Togo’s owner died mad about the US mainland believing Balto was a hero. But since all the breeders knew who did the hard part Togo enjoyed a post-Nome level of reproductive success that Ghengis Khan could only dream about, so I feel like he was happy with his choices.

plus he did eventually get some statues

But it’s not like Togo did this alone either. He led one team in a relay, and there were 20 humans and 150 dogs that contributed to the overall run. Plus someone had to invent the serum, manufacture it, and get it to the start of the dog relay at Nenana, Alaska. So exactly how much credit should Togo get here?

The part with Wegener

I was pretty sure Alfred Wegener, popularly credited as the discoverer/inventor of continental drift and mentioned more prominently than any other scientist in discussions of plate tectonics, is a Balto.

First of all, continental drift is not plate tectonics. Continental drift is an idea that maybe some stuff happened one time. Plate tectonics is a paradigm with a mechanism that makes predictions and explains a lot of data no one knew was related until that moment.

Second, Wegener didn’t discover any of the evidence he cited, he wasn’t the first to have the idea, and it’s not even clear he did much of the synthesis of the evidence. His original paper refers to “Concerning South America and Africa, biologists and geologists are in close agreement that a Brazilian–African continent existed in the Mesozoic”

So he didn’t invent the idea, gather the data, or even really synthesize the evidence. His guess at the mechanism was wrong. But despite spending hours digging into the specific discovers and synthesizers that contributed to plate tectonics, the only name I remember is Wegener’s. Classic Balto.

On the other hand, some of the people who gathered the data used to discover plate tectonics were motivated by the concept of continental drift, and by Wegener specifically. That seems like it should count for something. My collaborator Jasen Murray thinks it counts for a lot

Jasen would go so far as to argue that shining a beacon in unknown territory that inspires explorers to look for treasure in the right place makes you the Togo, racing through fractured ice rapids social ridicule and self-doubt to do the real work of getting an idea considered at all. Showing up at the finish line to formalize a theory after there’s enough work to know it’s true is Balto work to him. This makes me profoundly uncomfortable because strongly advocating for something unproven terrifies me, but as counterargument arguments go that’s pretty weak.

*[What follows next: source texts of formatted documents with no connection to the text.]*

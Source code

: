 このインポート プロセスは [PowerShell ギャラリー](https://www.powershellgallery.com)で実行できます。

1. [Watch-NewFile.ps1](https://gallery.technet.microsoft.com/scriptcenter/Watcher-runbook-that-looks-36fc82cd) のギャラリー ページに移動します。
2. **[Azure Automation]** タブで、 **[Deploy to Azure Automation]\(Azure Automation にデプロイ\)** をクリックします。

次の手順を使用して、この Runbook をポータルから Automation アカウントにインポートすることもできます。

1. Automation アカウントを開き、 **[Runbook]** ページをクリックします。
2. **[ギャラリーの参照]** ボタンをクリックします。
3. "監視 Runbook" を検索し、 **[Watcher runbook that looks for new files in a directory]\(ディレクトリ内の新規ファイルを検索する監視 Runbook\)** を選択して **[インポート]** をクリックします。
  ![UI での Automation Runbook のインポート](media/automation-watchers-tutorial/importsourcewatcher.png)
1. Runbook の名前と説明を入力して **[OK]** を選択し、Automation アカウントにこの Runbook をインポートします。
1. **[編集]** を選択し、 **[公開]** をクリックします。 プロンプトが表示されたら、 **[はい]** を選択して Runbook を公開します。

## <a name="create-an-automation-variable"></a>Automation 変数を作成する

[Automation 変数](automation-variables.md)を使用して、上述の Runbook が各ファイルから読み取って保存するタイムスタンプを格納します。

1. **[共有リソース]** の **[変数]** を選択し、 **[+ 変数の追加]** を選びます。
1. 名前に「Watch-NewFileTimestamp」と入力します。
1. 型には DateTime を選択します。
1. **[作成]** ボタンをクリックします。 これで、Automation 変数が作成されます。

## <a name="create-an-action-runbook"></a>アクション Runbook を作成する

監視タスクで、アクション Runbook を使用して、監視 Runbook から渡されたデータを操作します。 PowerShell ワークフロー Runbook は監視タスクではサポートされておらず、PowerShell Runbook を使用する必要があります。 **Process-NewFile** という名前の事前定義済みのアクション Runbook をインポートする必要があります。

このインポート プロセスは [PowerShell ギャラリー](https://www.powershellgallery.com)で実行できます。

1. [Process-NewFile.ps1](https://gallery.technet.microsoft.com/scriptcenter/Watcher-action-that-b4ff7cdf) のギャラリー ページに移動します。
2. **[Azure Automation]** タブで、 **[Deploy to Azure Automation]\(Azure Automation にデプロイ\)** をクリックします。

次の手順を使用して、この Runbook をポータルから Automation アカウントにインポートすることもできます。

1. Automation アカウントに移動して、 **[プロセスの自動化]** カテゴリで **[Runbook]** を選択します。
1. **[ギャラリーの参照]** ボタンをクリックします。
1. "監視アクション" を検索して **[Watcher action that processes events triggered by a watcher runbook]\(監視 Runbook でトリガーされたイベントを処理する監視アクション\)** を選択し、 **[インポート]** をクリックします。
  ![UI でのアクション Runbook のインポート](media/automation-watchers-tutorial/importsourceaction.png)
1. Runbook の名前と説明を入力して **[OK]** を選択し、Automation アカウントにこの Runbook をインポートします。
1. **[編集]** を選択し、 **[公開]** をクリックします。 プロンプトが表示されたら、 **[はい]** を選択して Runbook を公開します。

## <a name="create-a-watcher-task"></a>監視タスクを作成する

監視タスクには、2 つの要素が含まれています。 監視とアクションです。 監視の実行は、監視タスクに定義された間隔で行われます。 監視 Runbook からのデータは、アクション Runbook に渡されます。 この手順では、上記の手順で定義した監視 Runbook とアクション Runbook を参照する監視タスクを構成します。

One difficulty is it’s hard to distinguish “ahead of their time beacon shining” from “lucky idiot”, and even Jasen admits he doesn’t know enough to claim Wegener in particular is a Togo. But doing work that is harder to credit because it’s less legible is also very Togo-like behavior, so this proves nothing about the category. 

So I guess one of my new research questions is “how important are popularizers?” and I hate it.